Solve this integral:$\int_0^\infty\frac{\arctan x}{x(x^2+1)}\mathrm dx$
I just want to seek ways that have nothing to do with $\ln (\sin x)$.
Hint. You may consider $$ I(a):=\int_0^\infty\frac{\arctan (ax)}{x(x^2+1)}\:\mathrm dx,\quad 0<a<1, \tag1 $$ and obtain $$ I'(a)=\int_0^\infty\frac1{(x^2+1)(a^2x^2+1)}\:\mathrm dx. $$ By using partial fraction decomposition, we have $$ \frac1{(x^2+1)(a^2x^2+1)}=\frac1{\left(1-a^2\right) \left(x^2+1\right)}-\frac{a^2}{\left(1-a^2\right) \left(a^2 x^2+1\right)} $$ giving $$ \begin{align} I'(a)&=\frac1{\left(1-a^2\right)}\int_0^\infty\!\frac1{x^2+1}\:\mathrm dx-\frac{a^2}{\left(1-a^2\right)}\int_0^\infty\frac1{a^2x^2+1}\:\mathrm dx\\\\ &=\frac1{\left(1-a^2\right)}[\arctan x]_0^\infty-\frac{a^2}{\left(1-a^2\right)}\left[\frac{\arctan (ax)}a\right]_0^\infty\\\\ &=\frac1{\left(1-a^2\right)}\frac{\pi}2-\frac{a}{\left(1-a^2\right)}\frac{\pi}2\\\\ &=\frac{\pi}2\frac1{1+a} \tag2 \end{align} $$ Since $I(0)=0$, by integrating $(2)$, you easily get
$$ \int_0^\infty\frac{\arctan (ax)}{x(x^2+1)}\:\mathrm dx=\frac{\pi}2\: \ln (a+1), \qquad 0\leq a <1, $$
from which, by letting $a \to 1^-$, you deduce
$$ \int_0^\infty\frac{\arctan x}{x(x^2+1)}\:\mathrm dx=\frac{\pi}2 \ln 2 $$
as announced.
Before providing my solution, I'd must admit that Oliver Oloa provides the way to calculate this integral. I merely provide a different approach, using Fourier transforms.

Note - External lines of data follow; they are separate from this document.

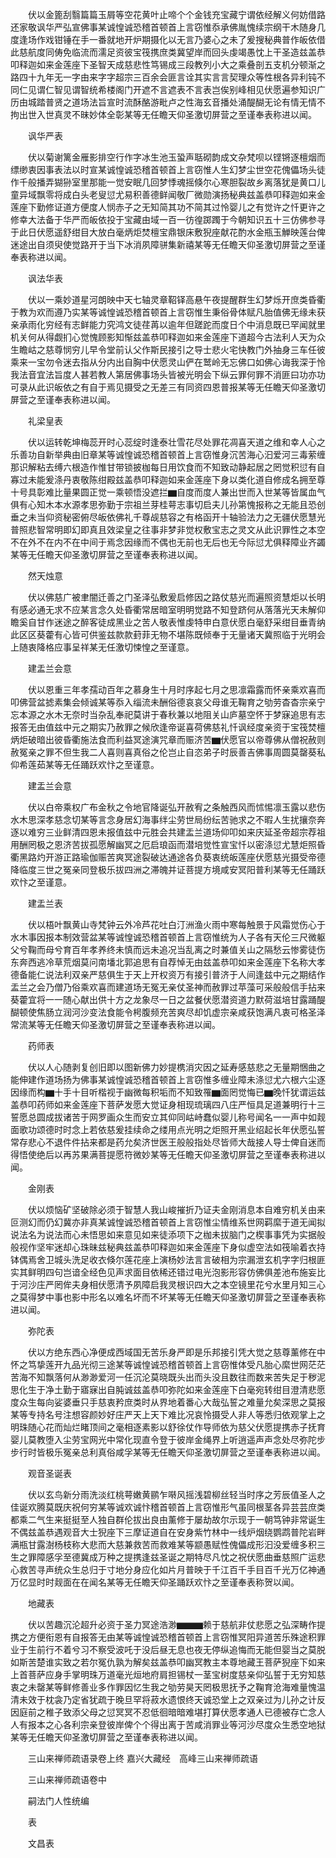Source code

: <!-- { "loadSidebar": true } -->
　　伏以金篦刮翳篇篇玉屑等空花黄叶止啼个个金钱充宝藏宁谓依经解义何妨借路还家敬讽华严弘宣佛事某诚惶诚恐稽首顿首上言窃惟忝承佛胤愧续宗纲干木随身几度逢场作戏钳锤在手一番就地开炉期摄化以无言乃婆心之未了爰搜秘典普作皈依借此慈航度同俦免临流而濡足资彼宝筏携庶类冀望岸而回头虔竭愚忱上干圣造兹盖恭叩释迦如来金莲座下圣智天成慈悲性笃锡成三段教列小大之乘叠剖五支机分顿渐之路四十九年无一字由来字字超宗三百余会匪言诠其实言言契理众等性根各异利钝不同仁见谓仁智见谓智统希楼阁门开遮不言遮表不言表岂俟别峰相见伏愿遍参知识广历由城踏普贤之道场法旨宣时流酥酪游毗卢之性海玄音播处涌醍醐无论有情无情不拘出世入世真灵不昧妙体全彰某等无任瞻天仰圣激切屏营之至谨奉表称进以闻。

　　讽华严表

　　伏以菊谢篱金雁影排空行作字冰生池玉蛩声聒砌韵成文杂梵呗以铿锵逐檀烟而缥缈衷因事表法以时宣某诚惶诚恐稽首顿首上言窃惟人生幻梦尘世空花傀儡场头徒作千般播弄猢狲室里那能一觉安眠几回梦悸魂摇倏尔心寒胆裂故乡离落犹是黄口儿童异域飘零将成白头老叟愆尤易积善德鲜闻敬厂微勋演扬秘典兹盖恭叩释迦如来金莲座下勤修证道方便度人悯赤子之无知简其功不简其过怜婴儿之有觉许之忏更许之修幸大法备于华严而皈依投于宝藏由域一百一彷徨踯躅于今朝知识五十三仿佛参寻于此日伏愿遥舒绀目大放白毫炳炬焚檀宝鼎银床敷猊座献花酌水金瓶玉觯映莲台俾迷途出自须臾使觉路开于当下冰消夙障骈集新禧某等无任瞻天仰圣激切屏营之至谨奉表称进以闻。

　　讽法华表

　　伏以一乘妙道星河朗映中天七轴灵章鞀铎高悬午夜提醒群生幻梦烁开庶类昏衢于教为欢而遵乃实某等诚惶诚恐稽首顿首上言窃惟生秉俗骨体赋凡胎值佛无缘未获亲承雨化穷经有志鲜能力究鸿文徒荏苒以逾年但蹉跎而度日个中消息既已罕闻就里机关何从得觑扪心觉愧顾影知惭兹盖恭叩释迦如来金莲座下道超今古法利人天为众生瞻岵之慈尊悯穷儿早令堂前认父作斯民接引之导士悲火宅快教门外抽身三车任彼乘来一宝勿令迷去指从分内出自胸中伏愿灵山俨在鹫岭无忘佛口如佛心诲我深于怜我法音宜法旨度人甚若教人第居佛事场头皆被光明会下纵云罪何罪不消匪曰功亦功可录从此识皈依之有自于焉见摄受之无差三有同资四恩普报某等无任瞻天仰圣激切屏营之至谨奉表称进以闻。

　　礼梁皇表

　　伏以运转乾坤梅蕊开时心蕊绽时逢泰壮雪花尽处罪花凋喜天道之维和幸人心之乐善功自新举典由旧章某等诚惶诚恐稽首顿首上言窃惟身沉苦海心汩爱河三毒萦缠那识解粘去缚六根造作惟甘带锁披枷每日用饮食而不知致动静起居之罔觉积愆有自寡过未能爰涤丹衷敬陈绀殿兹盖恭叩释迦如来金莲座下身以类化道自修成名拥至尊十号具彰难比量果圆正觉一乘顿悟没遮拦▆自度而度人兼出世而入世某等皆属血气俱有心知木本水源孝思弥勤于宗祖兰芽桂萼志事切启夫儿孙第愧报称之无能且恐创垂之未当仰资秘密俯尽皈依佛礼千尊觇慈容之有格函开十轴验法力之无疆伏愿慧光普照悲智常明即幻即真且效梁皇之往事非梦非觉权敷宝志之灵文从此识罪性之本空不在外不在内不在中间于焉念因缘而不偶也无前也无后也无今际愆尤俱释障业齐蠲某等无任瞻天仰圣激切屏营之至谨奉表称进以闻。

　　然天烛意

　　伏以佛慈广被聿闇迁善之门圣泽弘敷爰启修因之路仗慈光而遍照资慧炬以长明有感必通无求不应某言念久处昏衢常居暗室明明觉路不知登跻何从落落光天未解仰瞻奚自甘作迷途之醉客徒成黑业之苦人敬表惟虔特申白意伏愿白毫舒采绀目垂青纳此区区葵藿有心皆可供鉴兹款款葑菲无物不堪陈既倾奉于无量诸天冀照临于光明会上随衷降格应事呈祥某无任激切悚惶之至谨意。

　　建盂兰会意

　　伏以恩重三年孝孺动百年之慕身生十月时序起七月之思凛霜露而怀亲乘欢喜而叩佛营盆摅素集会倾诚某等忝入缁流未酬俗德哀哀父母谁无鞠育之劬劳杳杳宗亲宁忘本源之水木无奈时当杂乱奉祀莫讲于春秋兼以地阻关山庐墓空怀于梦寐追思有志报答无由值兹中元之期实乃赦罪之候欣逢帝诞喜荷佛慈礼忏讽经度亲资于宝筏焚檀炳炬破暗出彼昏衢施法食而利益冥途演咒章而赈济苦▆伏愿官以帝尊佛从僧祝赦则赦冤亲之罪不但生我二人喜则喜真俗之伦岂止自恣弟子时辰善吉佛事周圆莫罄葵私仰希莲茹某等无任踊跃欢忭之至谨意。

　　建盂兰会意

　　伏以白帝乘权广布金秋之令地官降诞弘开赦宥之条触西风而怵惕凛玉露以悲伤水木思深孝慈念切某等言念身居幻海事绊尘劳世局纷纭苦驰求之不暇人生扰攘奈奔逐以难穷三业鲜清四恩未报值兹中元胜会共建盂兰道场仰叩如来庆延圣帝超宗荐祖用酬罔极之恩济苦拔孤愿解幽冥之厄启琅函而潜培觉性宣宝忏以密涤愆尤慧炬照昏衢黑路灼开游正路瑜伽赈苦爽冥途裂破达通途各负葵衷统皈莲座伏愿慈光摄受帝德降临度三世之冤亲同登极乐拔四洲之滞魄并证菩提方境咸安冥阳普利某等无任踊跃欢忭之至谨意。

　　建盂兰表

　　伏以梧叶飘黄山寺梵钟云外冷芦花吐白汀洲渔火雨中寒每触景于风霜觉伤心于水木事因报本制效营盆某等诚惶诚恐稽首顿首上言窃惟统为人子各有天伦三尺微躯父兮鞠而母兮育百年孝养终未慎而远未追况当乱离之时兼值关山之隔愁云惨雾徒伤东奔西逃冷草荒烟莫问南墦北郭追思有自荐悼无由兹盖恭叩如来金莲座下名称大孝德备能仁说法利双亲严慈俱生于天上开权资万有接引普济于人间逢兹中元之期结作盂兰之会乃僧乃俗乘欢喜而建道场无冤无亲仗圣神而赦罪过苹藻可采般般信手拈来葵藿宜将一一随心献出供十方之龙象尽一日之盆餐伏愿潜资道力默荷滋培甘露踊醍醐顿使焦肠立润河沙变法食能令枵腹频充苦爽尽却饥虚宗亲咸获饱满凡衷可格圣泽常流某等无任瞻天仰圣激切屏营之至谨奉表称进以闻。

　　药师表

　　伏以人心随剥复创旧即以图新佛力妙提槜消灾因之延寿感慈悲之无量期悃曲之能伸建作道场扬为佛事某诚惶诚恐稽首顿首上言窃惟多缠业障未涤愆尤六根六尘逐因缘而构▆十手十目听楷视于幽微每积垢而不知致罹▆面罔觉悔已▆晚忏犹谓运兹盖恭叩药师如来金莲座下菩萨发愿大觉证身相现琉璃四八庄严恒具足道兼明行十三誓愿总圆成拔诸苦于网罗画众生而安立其仰同岵峙蠢似婴儿称号闻名一一声中如觌面歌功颂德时时念上若依慈爰挂续命之缕用点光明之炬照开黑业绍起长年伏愿弘誓常存悲心不退件件拈来都是药允矣济世医王般般指处尽皆师大哉接人导士俾自迷而得悟使绝后以再苏果满菩提愿符微妙某等无任瞻天仰圣激切屏营之至谨奉表称进以闻。

　　金刚表

　　伏以烦恼矿坚破除必须于智慧人我山峻摧折乃证夫金刚消息本自难穷机关由来叵测幻而仍幻冀亦非真某诚惶诚恐稽首顿首上言窃惟尘情维系世网羁縻于道无闻拟说法名为说法而心未悟思如来意见如来徒添项下之枷未拔脑门之楔事事凭为实据般般视作坚牢迷却心珠昧兹秘典兹盖恭叩释迦如来金莲座下身似虚空法如筏喻着衣持钵偶焉舍卫城头洗足收衣倏尔莲花座上演杨妙法言言破相为宗漏泄玄机字字归根匪实其鲜明四句岂谙全经色见声求面目依稀还错过电光泡影形容仿佛俱差池布施妄比于河沙庄严罔侔夫身相伏愿清予夙障启我灵根识四大之本空镜里花兮水里月知三心之莫得梦中事也影中形名以难名坏而不坏某等无任瞻天仰圣激切屏营之至谨奉表称进以闻。

　　弥陀表

　　伏以方绝东西心净便成西域国无苦乐身严即是乐邦接引凭大觉之慈尊薰修在中怀之笃挚莲开九品光彻三途某等诚惶诚恐稽首顿首上言窃惟体受凡胎心縻世网茫茫苦海不知飘落何从渺渺爱河一任沉沦莫晓既头出而头没且数往而数来苦失足于秽泥思化生于净土勤于寤寐出自肫诚兹盖恭叩弥陀如来金莲座下白毫宛转绀目澄清悲愿度众生每向娑婆垂只手慈衷矜庶类时从界地着番心大哉弘誓之难量允矣深思之莫报某等专持名号注想容颜妙好庄严天上天下难比况哀怜摄受人非人等悉归依观掌上之明珠随心花而灿烂睹顶间之毫相逐素影以舒徐仗作导师依为慈父伏愿提携赤子抚育婴儿莫教堕入尘劳宝网光中常化现直令登于彼岸金绳界上听逍遥声声念处尽弥陀步步行时皆极乐冤亲总利真俗咸孚某等无任瞻天仰圣激切屏营之至谨奉表称进以闻。

　　观音圣诞表

　　伏以玄鸟新分雨洗淡红桃萼嫩黄鹂乍啭风摇浅碧柳丝轻当时序之芳辰值圣人之佳诞欢腾莫既庆祝何穷某等诚欢诚忭稽首顿首上言窃惟形气虽同根茎各异芸芸庶类都乘二气生来挺挺至人独自群伦拔出良由薰修于屡劫故尔示现于一朝笃钟非常诞生不偶兹盖恭遇观音大士猊座下三摩证道自在安身紫竹林中一线炉烟绕鹦鹉普陀岩畔满瓶甘露澍杨枝称大悲而大慈兼救苦而救难某等颛愚赋性傀儡成形汩没爱缠多积三生之罪障感孚至德冀成万种之提携逢兹圣诞之期特尽凡忱之祝伏愿曲垂慈照广运悲心救苦寻声统众生总归于寸地分身应化如片月普映于千江百千手目百千光万亿神通万亿显时时觌面在在闻名某等无任瞻天仰圣踊跃欢忭之至谨奉表称贺以闻。

　　地藏表

　　伏以苦趣沉沦超升必资于圣力冥途浩渺▆▆▆赖于慈航非仗悲愿之弘深畴作提携之方便衔恩有自报答无由某等诚惶诚恐稽首顿首上言窃惟冥阳异道苦乐殊途积罪业于生前行不着兮习不察受波吒于没后昼无息也夜无停纵追悔而无能但婴当之莫脱如斯苦楚谁实致之若尔冤仇孰为解矣兹盖恭叩幽冥教主本尊地藏王菩萨猊座下如来上首菩萨应身手掌明珠万道毫光烜地府肩担锡杖一茎宝树度慈亲仰弘誓于无穷知慈衷之未罄某等鲜修善业多作罪因忆生我之劬劳昊天罔极思抚予之鞠育沧海难量愧温清未效于枕衾乃定省犹疏于晚旦罕将菽水遗恨终天诚恐堂上之双亲过为儿孙之计反因庭前之稚子致添父母之愆冥冥不忍低徊暗暗难堪打算伏愿孝通人已德被存亡念人人有报本之心各利宗亲登彼岸俾个个得出离于苦咸消罪业等河沙尽度众生悉空地狱某等无任瞻天仰圣激切屏营之至谨奉表称进以闻。

　　三山来禅师疏语录卷上终
嘉兴大藏经　高峰三山来禅师疏语


　　三山来禅师疏语卷中

　　嗣法门人性统编

　　表

　　文昌表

First a comment. I tried to use a symmetry argument saying that $$ \int_0^{+\infty}f(x+1/x)\arctan x\frac{dx}{x} =\frac{\pi}{4}\int_0^{+\infty} f(x+1/x)\frac{dx}{x}, $$ but I was not able to put this integral into that form. Now to the solution:
Since the integrand is even, our integral equals $$ \frac{1}{2}\int_{-\infty}^{+\infty}\frac{\arctan x}{x(1+x^2)}\,dx. $$ We need to know the Fourier transforms $$ \mathcal F\Bigl[\frac{1}{1+x^2}\Bigr](\xi)=\sqrt{\frac{\pi}{2}}e^{-|\xi|}\quad\text{and}\quad \mathcal F\Bigl[\frac{\arctan x}{x}\Bigr](\xi)=\sqrt{\frac{\pi}{2}}\int_{|\xi|}^{+\infty}\frac{e^{-t}}{t}\,dt. $$ By Parseval's formula, $$ \int_0^{+\infty}\frac{\arctan x}{x(1+x^2)}\,dx= \frac{1}{2}\sqrt{\frac{\pi}{2}}\sqrt{\frac{\pi}{2}} \int_{-\infty}^{+\infty} e^{-|\xi|}\int_{|\xi|}^{+\infty} \frac{e^{-t}}{t}\,dt\,d\xi. $$ The integrand is even in $\xi$, so we get $$ \frac{\pi}{2}\int_0^{+\infty}e^{-\xi}\int_{\xi}^{+\infty}\frac{e^{-t}}{t}\,dt\,d\xi. $$ Changing the order of integrations, and calculating the inner one, we get $$ \frac{\pi}{2}\int_0^{+\infty}\frac{e^{-t}}{t}\int_0^t e^{-\xi}\,d\xi \,dt= \frac{\pi}{2}\int_0^{+\infty}\frac{e^{-t}}{t}(1-e^{-t})\,dt $$ Now, the last integral is a Frullani integral that equals $\log 2$, so we finally get that $$ \int_0^{+\infty}\frac{\arctan x}{x(1+x^2)}\,dx=\frac{\pi}{2}\log 2. $$
Another chance is given by the following representation associated with the cotangent function
$$ 1-x\cot x=\sum_{n\geq 1}\left(\frac{x}{\pi n-x}-\frac{x}{\pi n+x}\right)\tag{1} $$
that comes from applying $\frac{d}{dx}\log(\cdot)$ to the Weierstrass product for the sine function.
If you integrate both sides of $(1)$ over $\left(0,\frac{\pi}{2}\right)$ the original integral is transformed into a series that is easy to handle through summation by parts and Stirling's inequality. The final outcome is
$$ \int_{0}^{\pi/2}\left(1-x\cot x\right)\,dx = \frac{\pi}{2}\left(1-\log 2\right)\tag{2} $$
that is equivalent to the claim. Anyway, there is a well-known symmetry trick for computing $\int_{0}^{\pi/2}\log\sin(x)\,dx$, that probably gives the slickest approach.